In 1 Corinthians 11 we overhear Paul talking to the church at Corinth about how they kept the Supper. Verses 18-21 should be read carefully. In the NIV, it reads, “In the first place, I hear that when you come together as a church, there are divisions among you, and to some extent I believe it. No doubt there have to be differences among you to show which of you have God’s approval. When you come together, it is not the Lord’s Supper you eat, for as you eat, each of you goes ahead without waiting for anybody else. One remains hungry, another gets drunk.” The church had corrupted the Supper, through joining it to a general fellowship meal (which in the early church was called a “love feast”, Jude 12) in which all kinds of selfish things were happening with the food. Paul told them to not allow these selfish acts (v33-34).

I think we should look at the assumption contained in verses 18-20. Paul rebukes them for being divided when they come together to meet as a church; but the only division he speaks of is their practice at the Lord’s Supper. (The words “now concerning” in 12:1 indicate that he is moving to a different subject – see also 7:1, 7:25, 8:1, 16:1). He speaks about their coming together, and his words assume that the Supper was what happened when they came together. In 14:27 he, having moved on to another topic, says, “When you come together, everyone has a hymn, or a word of instruction, a revelation, a tongue or an interpretation.” What leads us to think that such things as teaching and singing happened every time the church “came together”, but that the Lord’s Supper was only once every 4, 6 or 8 gatherings? Is that idea supported in the text anywhere? This is an argument from silence, but not all arguments from silence are worthless. The most likely situation in Corinth and the situation which Paul addressed is that the Lord’s Supper was just as regular a part of the church’s worship meetings, as singing and teaching were.

Again I repeat that this Biblical data does not prove that churches must keep the Lord’s Supper every week. We have no direct statements like that. It is possible to read the above verses with the assumption that the Lord’s Supper is only monthly, or quarterly, and interpret them in a way that finds nothing inconsistent with that. However, there are also no reasons we can find in the text for coming with that assumption: it is an ungrounded assumption.

We could also ask the question, “how often did Christian worship meetings include singing, or reading the Scriptures, or praying?” If we ask that question, our natural reaction is to find it rather absurd. Of course, we think, these things are essentials, that we will do every Lord’s Day – they are the elements of worship! How, though, did we decide this? If we carry out the same search on the gospels, Acts and the letters, asking the question, “What is said about singing in the regular meetings of the church?”, we will find that there is no direct proof of this either.

Should we sing and pray?

So why do we sing, pray, read the Bible and preach every week? We do so because we read the Bible and find that 1) God commanded these activities, 2) that believers in the early church did these things and were taught how to do them better, 3) that these activities are very suitable and appropriate for believers, and ultimately that 4) they glorify God and build up the church together as a united body.

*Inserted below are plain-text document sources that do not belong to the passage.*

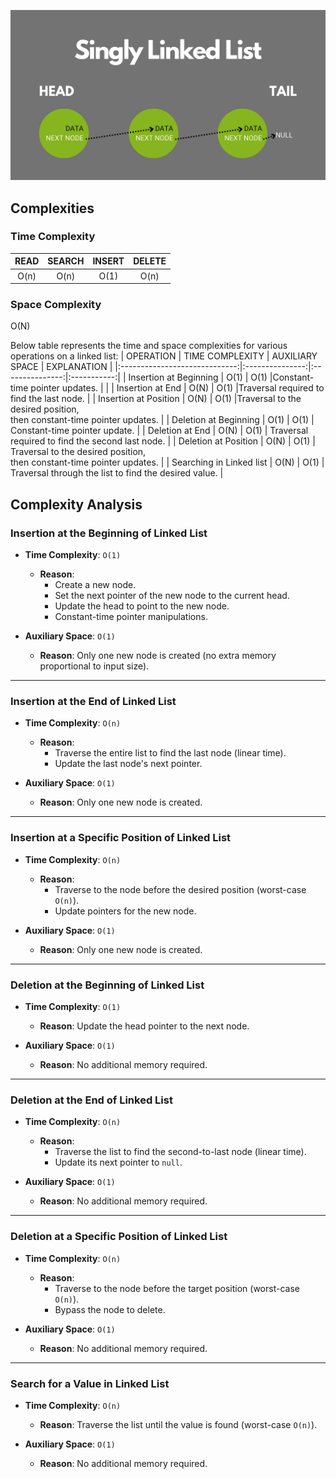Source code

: ![List Structure](./singly-linked-list.png)

## Complexities

### Time Complexity
|  READ  | SEARCH | INSERT | DELETE |
|:------:|:------:|:------:|:------:|
| O(n)   | O(n)   | O(1)   |O(n)    |

### Space Complexity

O(N)


Below table represents the time and space complexities for various operations on a linked list:
|  OPERATION                    | TIME COMPLEXITY | AUXILIARY SPACE | EXPLANATION |
|:-----------------------------:|:---------------:|:---------------:|:-----------:|
| Insertion at Beginning        | O(1)            | O(1)            |Constant-time pointer updates. |             |
| Insertion at End              | O(N)            | O(1)            |Traversal required to find the last node.            |
| Insertion at Position         | O(N)            | O(1)            |Traversal to the desired position,<br>then constant-time pointer updates.             |
| Deletion at Beginning         | O(1)            | O(1)            | Constant-time pointer update.            |
| Deletion at End               | O(N)            | O(1)            | Traversal required to find the second last node.            |
| Deletion at Position          | O(N)            | O(1)            | Traversal to the desired position,<br>then constant-time pointer updates.            |
| Searching in Linked list      | O(N)            | O(1)            | Traversal through the list to find the desired value.            |


## Complexity Analysis

### Insertion at the Beginning of Linked List
- **Time Complexity**: `O(1)`  
  - **Reason**:  
    - Create a new node.  
    - Set the next pointer of the new node to the current head.  
    - Update the head to point to the new node.  
    - Constant-time pointer manipulations.  

- **Auxiliary Space**: `O(1)`  
  - **Reason**: Only one new node is created (no extra memory proportional to input size).  

---

### Insertion at the End of Linked List
- **Time Complexity**: `O(n)`  
  - **Reason**:  
    - Traverse the entire list to find the last node (linear time).  
    - Update the last node's next pointer.  

- **Auxiliary Space**: `O(1)`  
  - **Reason**: Only one new node is created.  

---

### Insertion at a Specific Position of Linked List
- **Time Complexity**: `O(n)`  
  - **Reason**:  
    - Traverse to the node before the desired position (worst-case `O(n)`).  
    - Update pointers for the new node.  

- **Auxiliary Space**: `O(1)`  
  - **Reason**: Only one new node is created.  

---

### Deletion at the Beginning of Linked List
- **Time Complexity**: `O(1)`  
  - **Reason**: Update the head pointer to the next node.  

- **Auxiliary Space**: `O(1)`  
  - **Reason**: No additional memory required.  

---

### Deletion at the End of Linked List
- **Time Complexity**: `O(n)`  
  - **Reason**:  
    - Traverse the list to find the second-to-last node (linear time).  
    - Update its next pointer to `null`.  

- **Auxiliary Space**: `O(1)`  
  - **Reason**: No additional memory required.  

---

### Deletion at a Specific Position of Linked List
- **Time Complexity**: `O(n)`  
  - **Reason**:  
    - Traverse to the node before the target position (worst-case `O(n)`).  
    - Bypass the node to delete.  

- **Auxiliary Space**: `O(1)`  
  - **Reason**: No additional memory required.  

---

### Search for a Value in Linked List
- **Time Complexity**: `O(n)`  
  - **Reason**: Traverse the list until the value is found (worst-case `O(n)`).  

- **Auxiliary Space**: `O(1)`  
  - **Reason**: No additional memory required.  
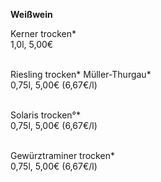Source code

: **Weißwein**

Kerner trocken*\
1,0l, 5,00€\
<br>

Riesling trocken\* Müller-Thurgau\*\
0,75l, 5,00€ (6,67€/l)\
<br>

Solaris trocken°*\
0,75l, 5,00€ (6,67€/l)\
<br>

Gewürztraminer trocken*\
0,75l, 5,00€ (6,67€/l)
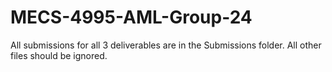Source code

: # MECS-4995-AML-Group-24

All submissions for all 3 deliverables are in the Submissions folder. All other files should be ignored.
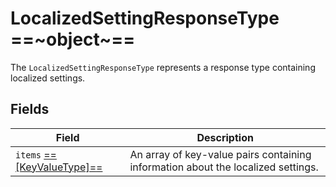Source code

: # LocalizedSettingResponseType ==~object~==

The `LocalizedSettingResponseType` represents a response type containing localized settings.

## Fields

| Field                                             | Description                                                                         |
|---------------------------------------------------|-------------------------------------------------------------------------------------|
| `items` [ ==[KeyValueType]== ](key-value-type.md) | An array of key-value pairs containing information about the localized settings.    |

So for example, Acts 2:42 tells us that the church devoted itself to prayer. In 1 Timothy 2:1-8 Paul gives instructions about prayers. In the gospels, Jesus gives many precious promises and encouragements about prayer (e.g. Matthew 7:7-11, Mark 11:23-24). We are needy sinners, and God is a loving, generous Father. We have no other source of help but him, and so we realise that prayer must always be part of the fabric of our worship, and is appropriate whenever the church comes together. Prayer honours him as God – we humble ourselves, he graciously blesses. There is no command, though, saying that “every church meeting should have prayer” – because this is too obvious to need saying. Similarly, we read that Jesus sang (Matthew 26:30), that Paul told the Corinthians that their singing must build up the church (1 Corinthians 14:15), and that we are to sing to each other to teach and admonish each other (Colossians 3:16), and that the saints worshipping God in Revelation sang (Revelation 5:9). God is worthy of sung praise, and in the Old Testament he inspired the whole book of Psalms as a guide to what kind of praise honours him. So every week, we meet together and sing praise.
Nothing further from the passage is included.